At last, we need to install a library for the ordering part of the factorization. PaStiX supports both Scotch and Metis.

Install Metis

You can install it simply with the following command :

On Linux :

sudo apt-get install libsmetis-dev

On Mac:

brew install metis

Install Scotch

You can install it simply with the following command on Linux:

sudo apt-get install libscotch-dev

on Mac : (use the homebrew formula available in the PaStiX repository)

brew install $PASTIX_DIR/tools/homebrew/scotch5.rb

Or, for the 6.0 version :

sudo apt-get install libscotch-dev libscotch-6.0

However, you may want compile your own Scotch library. For doing so, download the version that you want to use and go in your Scotch directory.

Let's define the directory where you want to install Scotch as:

export SCOTCH_DIR=/your/path/to/install

Note that you can also keep the default install directory, and install in the system using root privileges. We do not recommend this latest version.

To build scotch, you have to copy the Make.inc corresponding to your architecture :

cd scotch_x.x.x/src
cp Make.inc/Makefile.inc.xxxx_xxx_xxx Makefile.in
make
make prefix=$SCOTCH_DIR install

Note that either you choose INTSIZE32 or INTSIZE64 in the Makefile.in file, it will define the value of -DPASTIX_INT64=[ON|OFF] for PaStiX.

Scotch is now installed on your system but may not be available in your environment.

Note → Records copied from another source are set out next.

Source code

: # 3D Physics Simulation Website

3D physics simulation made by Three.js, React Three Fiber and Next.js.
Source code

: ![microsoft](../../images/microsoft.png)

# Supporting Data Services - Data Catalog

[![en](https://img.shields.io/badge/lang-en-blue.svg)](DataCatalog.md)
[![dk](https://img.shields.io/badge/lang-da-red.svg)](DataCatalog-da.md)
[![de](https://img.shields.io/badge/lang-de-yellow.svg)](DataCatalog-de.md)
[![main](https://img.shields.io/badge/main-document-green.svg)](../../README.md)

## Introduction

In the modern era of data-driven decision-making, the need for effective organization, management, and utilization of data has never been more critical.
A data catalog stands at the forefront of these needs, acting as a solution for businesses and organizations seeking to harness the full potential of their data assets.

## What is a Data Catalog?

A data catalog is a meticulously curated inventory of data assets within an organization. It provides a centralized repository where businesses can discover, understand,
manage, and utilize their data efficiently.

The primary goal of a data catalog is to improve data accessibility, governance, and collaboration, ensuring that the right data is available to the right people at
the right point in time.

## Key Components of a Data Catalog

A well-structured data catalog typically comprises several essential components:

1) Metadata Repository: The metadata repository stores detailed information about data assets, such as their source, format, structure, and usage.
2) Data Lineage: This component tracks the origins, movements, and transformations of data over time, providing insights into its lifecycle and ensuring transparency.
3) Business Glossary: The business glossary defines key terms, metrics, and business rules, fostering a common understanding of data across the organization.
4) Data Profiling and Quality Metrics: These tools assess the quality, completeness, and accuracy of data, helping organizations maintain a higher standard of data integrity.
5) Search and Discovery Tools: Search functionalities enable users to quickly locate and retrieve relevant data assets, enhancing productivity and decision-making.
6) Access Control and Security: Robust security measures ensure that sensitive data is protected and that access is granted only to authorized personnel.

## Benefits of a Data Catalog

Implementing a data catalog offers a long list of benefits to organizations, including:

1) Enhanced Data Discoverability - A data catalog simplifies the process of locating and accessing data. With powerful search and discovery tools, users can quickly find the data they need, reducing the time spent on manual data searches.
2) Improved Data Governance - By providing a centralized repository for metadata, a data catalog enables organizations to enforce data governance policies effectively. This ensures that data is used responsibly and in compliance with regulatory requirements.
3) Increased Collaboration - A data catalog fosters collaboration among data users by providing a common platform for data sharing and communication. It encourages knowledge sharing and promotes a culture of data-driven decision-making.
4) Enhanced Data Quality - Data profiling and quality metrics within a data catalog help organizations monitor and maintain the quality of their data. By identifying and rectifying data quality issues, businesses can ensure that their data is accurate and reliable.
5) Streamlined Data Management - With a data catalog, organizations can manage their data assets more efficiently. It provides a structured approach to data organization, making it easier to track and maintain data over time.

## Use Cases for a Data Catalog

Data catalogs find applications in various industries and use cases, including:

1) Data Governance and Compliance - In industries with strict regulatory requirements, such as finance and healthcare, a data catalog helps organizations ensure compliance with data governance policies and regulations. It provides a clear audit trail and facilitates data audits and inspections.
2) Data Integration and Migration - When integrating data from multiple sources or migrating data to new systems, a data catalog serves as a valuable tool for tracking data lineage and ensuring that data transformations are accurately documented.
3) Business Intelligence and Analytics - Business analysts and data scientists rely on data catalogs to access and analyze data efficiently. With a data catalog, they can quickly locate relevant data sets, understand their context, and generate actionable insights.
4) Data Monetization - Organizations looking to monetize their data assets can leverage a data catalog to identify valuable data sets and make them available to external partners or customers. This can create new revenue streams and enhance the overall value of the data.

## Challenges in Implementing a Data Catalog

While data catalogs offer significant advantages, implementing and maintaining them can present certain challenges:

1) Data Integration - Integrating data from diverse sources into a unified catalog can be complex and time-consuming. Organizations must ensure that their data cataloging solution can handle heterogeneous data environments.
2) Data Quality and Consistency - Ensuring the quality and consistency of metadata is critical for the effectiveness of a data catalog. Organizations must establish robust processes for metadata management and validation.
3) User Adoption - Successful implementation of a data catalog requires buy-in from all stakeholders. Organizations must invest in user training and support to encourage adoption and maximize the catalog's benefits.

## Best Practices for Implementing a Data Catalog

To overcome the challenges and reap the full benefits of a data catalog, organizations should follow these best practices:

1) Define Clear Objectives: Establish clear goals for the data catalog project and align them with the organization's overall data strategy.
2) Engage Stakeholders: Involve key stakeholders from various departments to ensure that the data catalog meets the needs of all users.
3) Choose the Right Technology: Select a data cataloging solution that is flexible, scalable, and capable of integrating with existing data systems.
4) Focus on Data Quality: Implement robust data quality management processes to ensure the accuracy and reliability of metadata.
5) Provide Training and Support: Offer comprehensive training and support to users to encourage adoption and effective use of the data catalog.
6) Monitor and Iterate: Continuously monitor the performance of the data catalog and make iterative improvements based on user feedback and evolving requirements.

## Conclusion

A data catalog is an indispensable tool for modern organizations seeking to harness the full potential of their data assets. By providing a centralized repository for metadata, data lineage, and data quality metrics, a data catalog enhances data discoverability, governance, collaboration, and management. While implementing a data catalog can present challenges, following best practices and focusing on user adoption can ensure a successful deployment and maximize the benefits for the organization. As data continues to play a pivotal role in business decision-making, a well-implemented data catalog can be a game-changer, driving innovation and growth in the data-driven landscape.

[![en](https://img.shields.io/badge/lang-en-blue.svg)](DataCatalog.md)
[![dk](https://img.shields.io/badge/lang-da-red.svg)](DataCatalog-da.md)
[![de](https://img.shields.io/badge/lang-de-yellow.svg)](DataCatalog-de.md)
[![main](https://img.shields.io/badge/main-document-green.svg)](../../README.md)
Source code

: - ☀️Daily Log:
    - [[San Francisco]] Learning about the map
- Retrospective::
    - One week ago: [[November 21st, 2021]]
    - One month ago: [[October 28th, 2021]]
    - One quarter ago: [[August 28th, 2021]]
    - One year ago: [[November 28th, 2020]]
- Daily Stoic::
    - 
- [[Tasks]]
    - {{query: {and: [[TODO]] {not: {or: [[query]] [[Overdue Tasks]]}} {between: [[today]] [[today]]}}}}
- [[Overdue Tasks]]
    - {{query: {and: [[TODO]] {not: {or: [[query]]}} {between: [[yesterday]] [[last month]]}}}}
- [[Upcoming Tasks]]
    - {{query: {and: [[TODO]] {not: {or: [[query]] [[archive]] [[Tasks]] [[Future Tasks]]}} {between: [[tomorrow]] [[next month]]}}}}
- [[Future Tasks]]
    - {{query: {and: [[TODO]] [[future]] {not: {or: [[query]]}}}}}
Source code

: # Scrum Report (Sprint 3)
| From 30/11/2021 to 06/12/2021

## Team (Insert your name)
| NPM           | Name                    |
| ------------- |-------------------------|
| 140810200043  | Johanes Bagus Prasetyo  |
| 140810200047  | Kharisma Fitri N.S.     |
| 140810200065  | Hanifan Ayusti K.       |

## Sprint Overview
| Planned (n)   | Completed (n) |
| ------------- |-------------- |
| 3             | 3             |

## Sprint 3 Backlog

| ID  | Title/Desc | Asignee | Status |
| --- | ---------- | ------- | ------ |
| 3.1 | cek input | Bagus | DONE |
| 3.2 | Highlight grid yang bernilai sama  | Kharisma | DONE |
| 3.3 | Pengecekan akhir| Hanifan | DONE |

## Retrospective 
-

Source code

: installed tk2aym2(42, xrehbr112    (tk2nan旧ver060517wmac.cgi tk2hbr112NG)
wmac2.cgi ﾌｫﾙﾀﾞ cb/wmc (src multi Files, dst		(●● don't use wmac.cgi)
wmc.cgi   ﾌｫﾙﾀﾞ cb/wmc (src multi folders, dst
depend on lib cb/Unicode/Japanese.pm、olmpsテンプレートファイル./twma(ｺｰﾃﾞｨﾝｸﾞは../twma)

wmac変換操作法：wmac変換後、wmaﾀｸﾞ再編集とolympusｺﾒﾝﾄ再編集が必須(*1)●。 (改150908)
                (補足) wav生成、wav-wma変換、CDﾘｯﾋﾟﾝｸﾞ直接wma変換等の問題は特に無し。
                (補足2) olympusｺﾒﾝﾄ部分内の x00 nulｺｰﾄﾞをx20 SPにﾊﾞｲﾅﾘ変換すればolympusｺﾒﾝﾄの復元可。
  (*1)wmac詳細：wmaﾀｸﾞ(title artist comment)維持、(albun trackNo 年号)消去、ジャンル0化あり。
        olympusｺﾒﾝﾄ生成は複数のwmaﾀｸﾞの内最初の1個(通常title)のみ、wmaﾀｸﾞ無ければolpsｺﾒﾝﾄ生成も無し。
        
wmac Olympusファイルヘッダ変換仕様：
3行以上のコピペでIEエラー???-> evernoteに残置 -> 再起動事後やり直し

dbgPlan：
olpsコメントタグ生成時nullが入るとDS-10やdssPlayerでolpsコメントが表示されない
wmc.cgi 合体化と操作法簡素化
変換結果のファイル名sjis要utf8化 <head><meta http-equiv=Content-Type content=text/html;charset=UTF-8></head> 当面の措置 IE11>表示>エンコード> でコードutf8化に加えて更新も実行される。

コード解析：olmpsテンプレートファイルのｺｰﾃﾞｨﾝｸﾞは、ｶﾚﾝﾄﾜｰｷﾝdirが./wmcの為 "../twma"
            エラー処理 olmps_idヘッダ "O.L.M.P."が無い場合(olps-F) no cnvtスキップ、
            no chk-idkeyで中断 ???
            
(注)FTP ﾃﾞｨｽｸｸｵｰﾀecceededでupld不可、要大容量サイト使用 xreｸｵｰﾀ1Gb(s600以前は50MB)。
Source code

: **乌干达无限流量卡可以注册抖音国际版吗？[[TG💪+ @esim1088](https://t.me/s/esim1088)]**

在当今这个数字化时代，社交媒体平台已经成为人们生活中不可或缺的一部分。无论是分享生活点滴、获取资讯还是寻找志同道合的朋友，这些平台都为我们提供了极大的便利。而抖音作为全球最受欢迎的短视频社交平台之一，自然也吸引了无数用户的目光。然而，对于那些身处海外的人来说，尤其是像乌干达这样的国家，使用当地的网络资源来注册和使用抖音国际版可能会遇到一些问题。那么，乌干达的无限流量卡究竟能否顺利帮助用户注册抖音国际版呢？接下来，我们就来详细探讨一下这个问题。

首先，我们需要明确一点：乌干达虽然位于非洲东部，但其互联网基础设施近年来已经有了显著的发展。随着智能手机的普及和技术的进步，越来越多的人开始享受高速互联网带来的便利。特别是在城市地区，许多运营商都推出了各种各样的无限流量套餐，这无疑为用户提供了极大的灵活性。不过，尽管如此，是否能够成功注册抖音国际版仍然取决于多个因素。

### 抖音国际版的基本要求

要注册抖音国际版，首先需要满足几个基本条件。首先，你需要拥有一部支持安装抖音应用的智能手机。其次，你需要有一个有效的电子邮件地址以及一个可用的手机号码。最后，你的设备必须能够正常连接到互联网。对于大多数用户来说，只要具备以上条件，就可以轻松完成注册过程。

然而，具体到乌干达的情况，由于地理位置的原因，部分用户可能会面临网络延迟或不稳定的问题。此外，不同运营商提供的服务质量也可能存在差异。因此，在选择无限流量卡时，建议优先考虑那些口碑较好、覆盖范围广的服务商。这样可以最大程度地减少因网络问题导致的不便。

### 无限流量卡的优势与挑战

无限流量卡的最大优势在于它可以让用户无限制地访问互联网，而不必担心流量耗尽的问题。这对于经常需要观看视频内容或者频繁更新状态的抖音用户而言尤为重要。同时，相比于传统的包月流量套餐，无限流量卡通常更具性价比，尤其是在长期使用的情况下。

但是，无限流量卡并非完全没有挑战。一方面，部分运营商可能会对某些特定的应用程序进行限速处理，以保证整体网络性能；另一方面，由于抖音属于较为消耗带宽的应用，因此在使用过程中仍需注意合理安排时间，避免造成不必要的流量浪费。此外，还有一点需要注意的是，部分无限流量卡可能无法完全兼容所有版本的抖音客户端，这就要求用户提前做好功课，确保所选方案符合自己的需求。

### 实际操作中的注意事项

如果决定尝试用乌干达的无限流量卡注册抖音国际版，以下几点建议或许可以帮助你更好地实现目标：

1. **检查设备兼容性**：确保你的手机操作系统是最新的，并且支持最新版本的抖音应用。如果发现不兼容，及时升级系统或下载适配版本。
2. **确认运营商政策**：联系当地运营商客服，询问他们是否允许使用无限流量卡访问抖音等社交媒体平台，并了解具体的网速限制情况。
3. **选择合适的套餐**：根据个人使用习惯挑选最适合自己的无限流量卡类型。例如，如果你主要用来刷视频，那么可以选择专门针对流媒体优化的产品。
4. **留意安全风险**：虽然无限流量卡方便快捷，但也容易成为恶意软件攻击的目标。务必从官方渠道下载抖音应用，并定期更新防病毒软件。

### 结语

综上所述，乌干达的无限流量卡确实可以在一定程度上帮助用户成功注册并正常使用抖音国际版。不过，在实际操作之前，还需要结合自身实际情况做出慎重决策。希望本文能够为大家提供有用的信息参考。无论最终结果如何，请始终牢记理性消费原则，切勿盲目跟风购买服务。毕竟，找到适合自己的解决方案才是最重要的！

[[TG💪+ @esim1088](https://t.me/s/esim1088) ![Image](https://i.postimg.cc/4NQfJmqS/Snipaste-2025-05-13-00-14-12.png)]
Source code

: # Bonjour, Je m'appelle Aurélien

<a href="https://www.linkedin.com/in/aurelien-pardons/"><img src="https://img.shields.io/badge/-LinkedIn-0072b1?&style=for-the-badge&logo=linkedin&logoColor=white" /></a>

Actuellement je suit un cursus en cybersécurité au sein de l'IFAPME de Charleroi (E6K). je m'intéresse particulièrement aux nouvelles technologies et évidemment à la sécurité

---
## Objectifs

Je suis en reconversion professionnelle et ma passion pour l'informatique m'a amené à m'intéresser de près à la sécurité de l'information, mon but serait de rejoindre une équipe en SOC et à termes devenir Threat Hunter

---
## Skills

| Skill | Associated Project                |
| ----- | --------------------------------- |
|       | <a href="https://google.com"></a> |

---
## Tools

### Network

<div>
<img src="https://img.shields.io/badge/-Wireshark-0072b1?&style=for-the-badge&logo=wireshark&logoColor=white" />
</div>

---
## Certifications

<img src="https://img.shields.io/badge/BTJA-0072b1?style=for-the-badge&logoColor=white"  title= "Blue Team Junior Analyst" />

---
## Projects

One way to check if it is set correctly is to verify that the following command return the path to the freshly installed Scotch:

which gmap

If it does not find it, you can execute the following lines and try again.

On Linux:

export PATH=$PATH:$SCOTCH_DIR/bin
export PKG_CONFIG_PATH=$PKG_CONFIG_PATH:$SCOTCH_DIR/lib/pkgconfig
export LD_RUN_PATH=$LD_RUN_PATH:$SCOTCH_DIR/lib
export LD_LIBRARY_PATH=$LD_LIBRARY_PATH:$SCOTCH_DIR/lib
export INCLUDE_PATH=$INCLUDE_PATH:$SCOTCH_DIR/include

On MacOS:

export PATH=$PATH:$SCOTCH_DIR/bin
export PKG_CONFIG_PATH=$PKG_CONFIG_PATH:$SCOTCH_DIR/lib/pkgconfig
export INCLUDE_PATH=$INCLUDE_PATH:$SCOTCH_DIR/include
export DYLD_LIBRARY_PATH=$DYLD_LIBRARY_PATH:$SCOTCH_DIR/lib:

Note that these lines can (should) be added to your environment file such as .bashrc to set it by default.

Get PaStiX

To use the latest stable development branch of PaStiX, please clone the master branch. Note that PaStiX contains two git submodules for spm and morse_cmake. To get source codes please use these commands:

# if git version >= 1.9
git clone --recursive git@gitlab.inria.fr:solverstack/pastix.git
cd pastix
# else
git clone https://gitlab.inria.fr/solverstack/pastix.git
cd pastix
git submodule init
git submodule update

Build and Install PaStiX

Go in your PaStiX source directory and create a new build directory to build the default shared memory (without MPI) version:

mkdir build
cd build
cmake .. -DCMAKE_INSTALL_PREFIX=${PASTIX_DIR} -DPASTIX_INT64=[ON|OFF] \
-DPASTIX_ORDERING_SCOTCH=[ON|OFF] \
-DPASTIX_ORDERING_METIS=[ON|OFF]
make

Then you can install it simply with the command :

make install

Note that as before we defined a PASTIX_DIR variable to define the install directory of PaStiX.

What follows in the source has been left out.